■ **DATA FOR ANALYSIS**
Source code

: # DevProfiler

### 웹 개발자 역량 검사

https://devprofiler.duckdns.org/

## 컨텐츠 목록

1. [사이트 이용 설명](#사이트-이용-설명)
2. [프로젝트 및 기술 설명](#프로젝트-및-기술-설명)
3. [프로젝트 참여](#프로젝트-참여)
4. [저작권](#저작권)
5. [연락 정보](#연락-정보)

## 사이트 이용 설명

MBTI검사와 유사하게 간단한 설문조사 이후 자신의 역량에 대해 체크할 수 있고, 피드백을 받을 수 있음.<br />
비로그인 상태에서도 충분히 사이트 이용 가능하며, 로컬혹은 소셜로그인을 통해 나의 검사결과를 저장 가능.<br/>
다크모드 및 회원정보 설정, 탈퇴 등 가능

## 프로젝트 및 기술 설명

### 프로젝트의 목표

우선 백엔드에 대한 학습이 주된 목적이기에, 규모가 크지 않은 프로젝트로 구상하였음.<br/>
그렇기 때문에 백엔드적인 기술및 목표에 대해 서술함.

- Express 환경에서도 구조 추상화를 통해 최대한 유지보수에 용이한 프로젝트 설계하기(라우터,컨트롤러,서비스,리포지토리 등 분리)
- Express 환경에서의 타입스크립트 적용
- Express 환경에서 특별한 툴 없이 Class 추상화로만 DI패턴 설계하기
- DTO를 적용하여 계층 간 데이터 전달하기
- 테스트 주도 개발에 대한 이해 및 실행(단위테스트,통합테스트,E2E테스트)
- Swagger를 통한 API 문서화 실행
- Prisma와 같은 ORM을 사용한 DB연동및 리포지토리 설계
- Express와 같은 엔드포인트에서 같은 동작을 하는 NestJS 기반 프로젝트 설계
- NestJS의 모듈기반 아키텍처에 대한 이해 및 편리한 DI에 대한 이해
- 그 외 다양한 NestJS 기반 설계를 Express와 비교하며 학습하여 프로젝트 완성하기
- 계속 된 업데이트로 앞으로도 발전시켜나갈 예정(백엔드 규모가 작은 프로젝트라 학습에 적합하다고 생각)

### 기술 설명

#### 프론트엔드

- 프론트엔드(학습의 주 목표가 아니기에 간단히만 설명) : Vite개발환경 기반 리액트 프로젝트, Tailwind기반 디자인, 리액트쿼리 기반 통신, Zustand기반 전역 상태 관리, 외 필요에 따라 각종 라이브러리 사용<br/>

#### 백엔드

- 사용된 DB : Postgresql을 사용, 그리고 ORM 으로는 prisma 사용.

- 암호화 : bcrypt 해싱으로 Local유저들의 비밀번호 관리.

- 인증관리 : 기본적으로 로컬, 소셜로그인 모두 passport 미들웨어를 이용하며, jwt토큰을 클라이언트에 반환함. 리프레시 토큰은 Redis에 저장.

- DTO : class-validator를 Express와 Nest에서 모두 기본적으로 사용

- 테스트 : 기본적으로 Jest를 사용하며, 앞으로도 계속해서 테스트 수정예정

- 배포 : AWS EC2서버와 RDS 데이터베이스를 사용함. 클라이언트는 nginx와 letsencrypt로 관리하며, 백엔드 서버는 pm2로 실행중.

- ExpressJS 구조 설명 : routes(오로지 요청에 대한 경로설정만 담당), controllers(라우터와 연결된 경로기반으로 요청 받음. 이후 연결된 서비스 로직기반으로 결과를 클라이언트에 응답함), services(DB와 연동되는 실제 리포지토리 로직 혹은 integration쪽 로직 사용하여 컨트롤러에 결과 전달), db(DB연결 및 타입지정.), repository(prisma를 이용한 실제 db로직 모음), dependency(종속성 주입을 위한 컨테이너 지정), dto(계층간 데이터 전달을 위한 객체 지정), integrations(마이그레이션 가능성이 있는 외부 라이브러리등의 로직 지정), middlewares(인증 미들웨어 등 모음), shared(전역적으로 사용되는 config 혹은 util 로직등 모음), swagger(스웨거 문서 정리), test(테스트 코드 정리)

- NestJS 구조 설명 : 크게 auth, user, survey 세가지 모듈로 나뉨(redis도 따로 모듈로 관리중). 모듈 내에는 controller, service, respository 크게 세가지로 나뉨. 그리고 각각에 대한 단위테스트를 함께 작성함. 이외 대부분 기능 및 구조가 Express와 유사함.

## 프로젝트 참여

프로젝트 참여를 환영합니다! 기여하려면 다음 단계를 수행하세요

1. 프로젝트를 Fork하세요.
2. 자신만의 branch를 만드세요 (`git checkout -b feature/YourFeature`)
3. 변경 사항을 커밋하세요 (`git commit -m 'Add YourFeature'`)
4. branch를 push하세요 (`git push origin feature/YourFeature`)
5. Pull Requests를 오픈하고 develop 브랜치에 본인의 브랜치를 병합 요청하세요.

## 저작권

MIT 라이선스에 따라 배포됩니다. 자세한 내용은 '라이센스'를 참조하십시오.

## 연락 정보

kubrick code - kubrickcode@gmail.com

■ **TASK PROMPT**
Transcribe every record verbatim.

■ **SOLUTION TO THE EXERCISE**
Source code

: # DevProfiler

### 웹 개발자 역량 검사

https://devprofiler.duckdns.org/

## 컨텐츠 목록

1. [사이트 이용 설명](#사이트-이용-설명)
2. [프로젝트 및 기술 설명](#프로젝트-및-기술-설명)
3. [프로젝트 참여](#프로젝트-참여)
4. [저작권](#저작권)
5. [연락 정보](#연락-정보)

## 사이트 이용 설명

MBTI검사와 유사하게 간단한 설문조사 이후 자신의 역량에 대해 체크할 수 있고, 피드백을 받을 수 있음.<br />
비로그인 상태에서도 충분히 사이트 이용 가능하며, 로컬혹은 소셜로그인을 통해 나의 검사결과를 저장 가능.<br/>
다크모드 및 회원정보 설정, 탈퇴 등 가능

## 프로젝트 및 기술 설명

### 프로젝트의 목표

우선 백엔드에 대한 학습이 주된 목적이기에, 규모가 크지 않은 프로젝트로 구상하였음.<br/>
그렇기 때문에 백엔드적인 기술및 목표에 대해 서술함.

- Express 환경에서도 구조 추상화를 통해 최대한 유지보수에 용이한 프로젝트 설계하기(라우터,컨트롤러,서비스,리포지토리 등 분리)
- Express 환경에서의 타입스크립트 적용
- Express 환경에서 특별한 툴 없이 Class 추상화로만 DI패턴 설계하기
- DTO를 적용하여 계층 간 데이터 전달하기
- 테스트 주도 개발에 대한 이해 및 실행(단위테스트,통합테스트,E2E테스트)
- Swagger를 통한 API 문서화 실행
- Prisma와 같은 ORM을 사용한 DB연동및 리포지토리 설계
- Express와 같은 엔드포인트에서 같은 동작을 하는 NestJS 기반 프로젝트 설계
- NestJS의 모듈기반 아키텍처에 대한 이해 및 편리한 DI에 대한 이해
- 그 외 다양한 NestJS 기반 설계를 Express와 비교하며 학습하여 프로젝트 완성하기
- 계속 된 업데이트로 앞으로도 발전시켜나갈 예정(백엔드 규모가 작은 프로젝트라 학습에 적합하다고 생각)

### 기술 설명

#### 프론트엔드

- 프론트엔드(학습의 주 목표가 아니기에 간단히만 설명) : Vite개발환경 기반 리액트 프로젝트, Tailwind기반 디자인, 리액트쿼리 기반 통신, Zustand기반 전역 상태 관리, 외 필요에 따라 각종 라이브러리 사용<br/>

#### 백엔드

- 사용된 DB : Postgresql을 사용, 그리고 ORM 으로는 prisma 사용.

- 암호화 : bcrypt 해싱으로 Local유저들의 비밀번호 관리.

- 인증관리 : 기본적으로 로컬, 소셜로그인 모두 passport 미들웨어를 이용하며, jwt토큰을 클라이언트에 반환함. 리프레시 토큰은 Redis에 저장.

- DTO : class-validator를 Express와 Nest에서 모두 기본적으로 사용

- 테스트 : 기본적으로 Jest를 사용하며, 앞으로도 계속해서 테스트 수정예정

- 배포 : AWS EC2서버와 RDS 데이터베이스를 사용함. 클라이언트는 nginx와 letsencrypt로 관리하며, 백엔드 서버는 pm2로 실행중.

- ExpressJS 구조 설명 : routes(오로지 요청에 대한 경로설정만 담당), controllers(라우터와 연결된 경로기반으로 요청 받음. 이후 연결된 서비스 로직기반으로 결과를 클라이언트에 응답함), services(DB와 연동되는 실제 리포지토리 로직 혹은 integration쪽 로직 사용하여 컨트롤러에 결과 전달), db(DB연결 및 타입지정.), repository(prisma를 이용한 실제 db로직 모음), dependency(종속성 주입을 위한 컨테이너 지정), dto(계층간 데이터 전달을 위한 객체 지정), integrations(마이그레이션 가능성이 있는 외부 라이브러리등의 로직 지정), middlewares(인증 미들웨어 등 모음), shared(전역적으로 사용되는 config 혹은 util 로직등 모음), swagger(스웨거 문서 정리), test(테스트 코드 정리)

- NestJS 구조 설명 : 크게 auth, user, survey 세가지 모듈로 나뉨(redis도 따로 모듈로 관리중). 모듈 내에는 controller, service, respository 크게 세가지로 나뉨. 그리고 각각에 대한 단위테스트를 함께 작성함. 이외 대부분 기능 및 구조가 Express와 유사함.

## 프로젝트 참여

프로젝트 참여를 환영합니다! 기여하려면 다음 단계를 수행하세요

1. 프로젝트를 Fork하세요.
2. 자신만의 branch를 만드세요 (`git checkout -b feature/YourFeature`)
3. 변경 사항을 커밋하세요 (`git commit -m 'Add YourFeature'`)
4. branch를 push하세요 (`git push origin feature/YourFeature`)
5. Pull Requests를 오픈하고 develop 브랜치에 본인의 브랜치를 병합 요청하세요.

## 저작권

MIT 라이선스에 따라 배포됩니다. 자세한 내용은 '라이센스'를 참조하십시오.

## 연락 정보

kubrick code - kubrickcode@gmail.com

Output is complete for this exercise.